There are many variants of this, ranging from simple autotranslate everything with google (if you do this WITHOUT PROOFREADING AND FIXING THE TRANSLATION I wish you a really painful death), to advanced workflows to isolate new/changed lines and only update those.
The pros of this is translations are more easily updated and it's easier to keep track of the changes. The cons are... that it's more time-consuming.
The New Way
The new way is using RPFM's integrated Translator. It's really simple:
- Open the Pack.
- Open the Translator (Tools/Translator).
- Translate the lines left untranslated.
- Hit Accept.
- Save the Pack.
Why is this approach the recommended one? Because the translator does a lot of the heavy work you usually need to do:
- It detects lines which are unchanged vs the vanilla english translation, and translates them automatically.
- If multiple lines share the same text, it detects them and applies the same translation to all of them.
- When translating, it provides you with the google translation to use it as a start, speeding up translations as you only need to proofread and fix it.

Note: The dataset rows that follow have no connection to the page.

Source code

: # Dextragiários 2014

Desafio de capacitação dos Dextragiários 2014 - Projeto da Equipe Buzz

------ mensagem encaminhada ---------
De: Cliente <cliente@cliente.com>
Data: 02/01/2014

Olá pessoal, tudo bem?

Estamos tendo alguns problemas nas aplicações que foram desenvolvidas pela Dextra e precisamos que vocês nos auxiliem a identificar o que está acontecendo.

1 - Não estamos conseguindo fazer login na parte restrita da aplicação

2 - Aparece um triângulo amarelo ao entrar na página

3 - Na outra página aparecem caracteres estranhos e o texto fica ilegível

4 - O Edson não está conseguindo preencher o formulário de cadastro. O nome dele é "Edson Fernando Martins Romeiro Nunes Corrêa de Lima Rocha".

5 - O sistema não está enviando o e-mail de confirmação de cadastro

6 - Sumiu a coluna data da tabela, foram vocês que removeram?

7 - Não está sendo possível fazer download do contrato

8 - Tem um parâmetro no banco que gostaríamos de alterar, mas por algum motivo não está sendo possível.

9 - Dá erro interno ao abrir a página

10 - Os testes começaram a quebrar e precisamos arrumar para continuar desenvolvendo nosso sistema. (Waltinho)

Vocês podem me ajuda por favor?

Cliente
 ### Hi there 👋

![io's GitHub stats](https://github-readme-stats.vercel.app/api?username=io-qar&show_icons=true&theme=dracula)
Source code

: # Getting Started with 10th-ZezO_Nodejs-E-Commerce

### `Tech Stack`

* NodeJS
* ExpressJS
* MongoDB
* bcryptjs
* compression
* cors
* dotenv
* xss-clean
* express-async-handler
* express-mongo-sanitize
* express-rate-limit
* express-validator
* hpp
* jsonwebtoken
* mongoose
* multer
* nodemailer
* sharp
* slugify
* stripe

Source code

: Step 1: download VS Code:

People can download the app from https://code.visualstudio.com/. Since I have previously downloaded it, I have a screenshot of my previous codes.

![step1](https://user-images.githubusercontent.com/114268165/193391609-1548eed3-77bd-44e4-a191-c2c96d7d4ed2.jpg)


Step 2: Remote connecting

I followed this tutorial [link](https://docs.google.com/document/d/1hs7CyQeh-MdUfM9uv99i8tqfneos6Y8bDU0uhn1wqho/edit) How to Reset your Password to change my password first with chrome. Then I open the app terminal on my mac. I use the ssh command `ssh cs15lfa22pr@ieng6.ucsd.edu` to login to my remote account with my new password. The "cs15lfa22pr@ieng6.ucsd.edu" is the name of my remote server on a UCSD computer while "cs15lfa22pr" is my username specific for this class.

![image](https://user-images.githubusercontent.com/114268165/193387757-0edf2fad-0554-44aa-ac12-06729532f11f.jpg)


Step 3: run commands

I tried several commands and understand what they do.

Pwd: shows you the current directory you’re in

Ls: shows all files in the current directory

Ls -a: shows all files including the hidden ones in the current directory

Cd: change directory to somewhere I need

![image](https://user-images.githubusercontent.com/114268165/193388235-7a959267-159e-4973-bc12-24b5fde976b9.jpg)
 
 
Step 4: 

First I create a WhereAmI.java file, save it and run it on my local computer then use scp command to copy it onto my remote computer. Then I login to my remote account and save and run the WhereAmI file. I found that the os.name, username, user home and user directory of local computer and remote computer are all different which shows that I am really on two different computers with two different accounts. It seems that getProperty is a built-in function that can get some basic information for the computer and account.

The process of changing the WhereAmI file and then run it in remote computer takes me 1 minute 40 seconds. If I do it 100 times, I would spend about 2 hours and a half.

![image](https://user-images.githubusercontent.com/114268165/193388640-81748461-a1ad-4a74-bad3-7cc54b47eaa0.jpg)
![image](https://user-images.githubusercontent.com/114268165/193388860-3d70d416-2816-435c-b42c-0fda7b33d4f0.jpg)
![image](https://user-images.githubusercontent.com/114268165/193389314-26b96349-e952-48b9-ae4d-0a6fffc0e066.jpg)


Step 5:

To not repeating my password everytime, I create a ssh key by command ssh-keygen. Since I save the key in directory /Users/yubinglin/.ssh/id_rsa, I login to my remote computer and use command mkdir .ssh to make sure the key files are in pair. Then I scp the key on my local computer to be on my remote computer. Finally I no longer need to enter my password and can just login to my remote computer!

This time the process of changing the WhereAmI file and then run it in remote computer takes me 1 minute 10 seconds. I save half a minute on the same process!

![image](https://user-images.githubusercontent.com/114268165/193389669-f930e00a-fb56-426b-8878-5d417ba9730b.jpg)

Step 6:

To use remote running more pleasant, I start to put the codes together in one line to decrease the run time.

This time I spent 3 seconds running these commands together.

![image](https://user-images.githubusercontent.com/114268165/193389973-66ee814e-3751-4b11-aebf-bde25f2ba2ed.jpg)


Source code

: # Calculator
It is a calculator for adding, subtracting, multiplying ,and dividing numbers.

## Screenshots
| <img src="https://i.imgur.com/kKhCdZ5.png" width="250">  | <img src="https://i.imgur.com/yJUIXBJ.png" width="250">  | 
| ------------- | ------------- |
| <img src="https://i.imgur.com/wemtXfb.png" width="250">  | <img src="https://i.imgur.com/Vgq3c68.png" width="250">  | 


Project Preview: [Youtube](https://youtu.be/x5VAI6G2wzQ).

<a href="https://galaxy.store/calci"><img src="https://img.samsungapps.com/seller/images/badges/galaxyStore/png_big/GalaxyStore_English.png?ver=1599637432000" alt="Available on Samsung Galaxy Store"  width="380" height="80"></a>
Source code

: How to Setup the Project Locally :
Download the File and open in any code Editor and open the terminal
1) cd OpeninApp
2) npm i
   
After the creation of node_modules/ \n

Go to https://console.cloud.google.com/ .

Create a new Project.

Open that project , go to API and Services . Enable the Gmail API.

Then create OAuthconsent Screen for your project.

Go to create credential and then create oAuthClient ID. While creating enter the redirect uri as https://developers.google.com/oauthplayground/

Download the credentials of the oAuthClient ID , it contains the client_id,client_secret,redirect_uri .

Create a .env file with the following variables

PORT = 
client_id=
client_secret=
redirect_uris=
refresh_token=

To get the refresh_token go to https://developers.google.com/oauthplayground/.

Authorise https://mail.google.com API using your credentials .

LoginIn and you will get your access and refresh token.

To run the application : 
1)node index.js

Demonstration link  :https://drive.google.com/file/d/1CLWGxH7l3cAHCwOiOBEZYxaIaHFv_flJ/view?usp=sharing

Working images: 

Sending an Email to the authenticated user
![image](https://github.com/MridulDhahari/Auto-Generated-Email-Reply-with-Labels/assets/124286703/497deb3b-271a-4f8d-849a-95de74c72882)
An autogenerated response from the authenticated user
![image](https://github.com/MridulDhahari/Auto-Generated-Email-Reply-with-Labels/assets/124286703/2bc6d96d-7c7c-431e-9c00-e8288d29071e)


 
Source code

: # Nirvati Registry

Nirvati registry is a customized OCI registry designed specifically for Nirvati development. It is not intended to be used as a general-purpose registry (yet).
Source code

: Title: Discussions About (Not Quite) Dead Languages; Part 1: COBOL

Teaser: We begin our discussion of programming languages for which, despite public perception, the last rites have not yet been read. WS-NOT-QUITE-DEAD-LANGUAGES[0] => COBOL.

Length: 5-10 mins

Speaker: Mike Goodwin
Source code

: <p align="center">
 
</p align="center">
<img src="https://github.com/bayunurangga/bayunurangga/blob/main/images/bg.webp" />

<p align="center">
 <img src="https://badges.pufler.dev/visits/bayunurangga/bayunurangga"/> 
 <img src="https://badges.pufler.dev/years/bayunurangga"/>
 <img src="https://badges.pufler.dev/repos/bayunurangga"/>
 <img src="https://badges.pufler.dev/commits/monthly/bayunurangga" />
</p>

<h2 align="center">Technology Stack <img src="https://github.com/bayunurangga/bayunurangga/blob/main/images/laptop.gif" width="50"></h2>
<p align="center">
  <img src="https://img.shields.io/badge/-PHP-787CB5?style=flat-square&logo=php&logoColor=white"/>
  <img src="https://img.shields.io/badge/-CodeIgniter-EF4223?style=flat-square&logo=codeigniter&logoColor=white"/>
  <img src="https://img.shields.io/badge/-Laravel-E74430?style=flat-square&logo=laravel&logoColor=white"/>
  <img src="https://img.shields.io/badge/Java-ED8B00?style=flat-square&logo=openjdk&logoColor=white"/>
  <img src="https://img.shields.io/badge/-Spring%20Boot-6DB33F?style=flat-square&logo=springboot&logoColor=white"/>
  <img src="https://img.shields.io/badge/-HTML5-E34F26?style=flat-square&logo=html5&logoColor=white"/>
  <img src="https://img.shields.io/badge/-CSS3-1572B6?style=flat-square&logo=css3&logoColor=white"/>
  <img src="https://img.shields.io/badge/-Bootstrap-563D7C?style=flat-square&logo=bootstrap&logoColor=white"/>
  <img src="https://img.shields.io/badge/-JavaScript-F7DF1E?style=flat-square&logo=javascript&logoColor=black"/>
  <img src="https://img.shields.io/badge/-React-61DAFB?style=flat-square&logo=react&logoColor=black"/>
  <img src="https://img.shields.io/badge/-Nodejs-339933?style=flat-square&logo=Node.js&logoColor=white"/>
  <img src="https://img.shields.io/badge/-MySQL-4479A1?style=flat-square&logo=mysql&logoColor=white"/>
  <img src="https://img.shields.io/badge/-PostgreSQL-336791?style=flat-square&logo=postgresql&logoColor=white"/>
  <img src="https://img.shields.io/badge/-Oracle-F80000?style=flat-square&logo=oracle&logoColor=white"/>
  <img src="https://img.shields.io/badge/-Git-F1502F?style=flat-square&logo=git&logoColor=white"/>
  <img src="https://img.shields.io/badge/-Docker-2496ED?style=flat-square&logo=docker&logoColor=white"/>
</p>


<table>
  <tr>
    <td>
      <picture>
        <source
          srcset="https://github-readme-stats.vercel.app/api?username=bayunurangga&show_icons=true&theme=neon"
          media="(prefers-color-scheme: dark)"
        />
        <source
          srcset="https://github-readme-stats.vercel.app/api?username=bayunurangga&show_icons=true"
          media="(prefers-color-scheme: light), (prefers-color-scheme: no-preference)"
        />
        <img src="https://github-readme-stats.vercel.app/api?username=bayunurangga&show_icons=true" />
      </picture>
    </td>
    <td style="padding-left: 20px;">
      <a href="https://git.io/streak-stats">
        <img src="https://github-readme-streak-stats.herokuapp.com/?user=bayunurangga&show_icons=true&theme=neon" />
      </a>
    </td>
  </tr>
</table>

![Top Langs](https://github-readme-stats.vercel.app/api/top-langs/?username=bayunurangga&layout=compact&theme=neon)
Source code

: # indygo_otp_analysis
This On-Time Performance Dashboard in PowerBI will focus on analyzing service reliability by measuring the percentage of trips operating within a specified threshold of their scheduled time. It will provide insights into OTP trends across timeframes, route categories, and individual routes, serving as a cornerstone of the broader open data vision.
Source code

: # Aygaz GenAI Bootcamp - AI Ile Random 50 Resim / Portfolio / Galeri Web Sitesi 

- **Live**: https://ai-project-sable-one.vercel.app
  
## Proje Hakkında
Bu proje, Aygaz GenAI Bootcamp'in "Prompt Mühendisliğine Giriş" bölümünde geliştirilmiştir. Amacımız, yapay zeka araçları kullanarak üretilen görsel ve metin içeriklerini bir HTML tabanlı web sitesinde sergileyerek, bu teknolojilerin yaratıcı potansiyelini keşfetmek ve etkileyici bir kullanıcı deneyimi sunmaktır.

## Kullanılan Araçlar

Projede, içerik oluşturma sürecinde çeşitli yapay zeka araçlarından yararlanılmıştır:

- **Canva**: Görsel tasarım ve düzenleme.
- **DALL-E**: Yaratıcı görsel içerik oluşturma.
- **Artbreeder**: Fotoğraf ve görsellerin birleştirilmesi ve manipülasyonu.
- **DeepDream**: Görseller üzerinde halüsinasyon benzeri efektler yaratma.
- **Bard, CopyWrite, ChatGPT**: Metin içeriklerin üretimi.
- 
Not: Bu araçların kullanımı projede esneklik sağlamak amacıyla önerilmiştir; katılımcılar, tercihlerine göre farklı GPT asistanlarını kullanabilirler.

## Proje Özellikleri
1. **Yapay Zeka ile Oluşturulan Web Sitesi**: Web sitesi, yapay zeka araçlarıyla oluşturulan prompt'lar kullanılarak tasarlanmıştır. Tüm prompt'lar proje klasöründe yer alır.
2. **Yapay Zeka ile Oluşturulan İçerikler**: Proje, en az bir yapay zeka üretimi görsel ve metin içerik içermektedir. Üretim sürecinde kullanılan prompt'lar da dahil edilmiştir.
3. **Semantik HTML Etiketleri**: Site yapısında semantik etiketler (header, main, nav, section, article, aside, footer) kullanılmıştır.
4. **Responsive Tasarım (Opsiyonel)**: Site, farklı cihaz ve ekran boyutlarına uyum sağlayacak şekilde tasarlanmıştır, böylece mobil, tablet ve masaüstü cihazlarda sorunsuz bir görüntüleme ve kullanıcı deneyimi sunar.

- If you're updating a translation:
- It detects lines which have been removed from the mod and marks them so you don't need to translate them.
- It detects lines which have been altered on the mod, so you can update their translation.
- It detects lines which are new, and promps you to translate them.
Additionally, it allows you to import translations made in any of the other two ways into it. And the translator generates translation json files which can be used by launchers to automatically apply translations on the fly to mods on your load order, like Runcher does with its "Enable Translations" feature.
So basically, it's like doing it the Simple Way, but faster and with the benefits of the Advanced Way.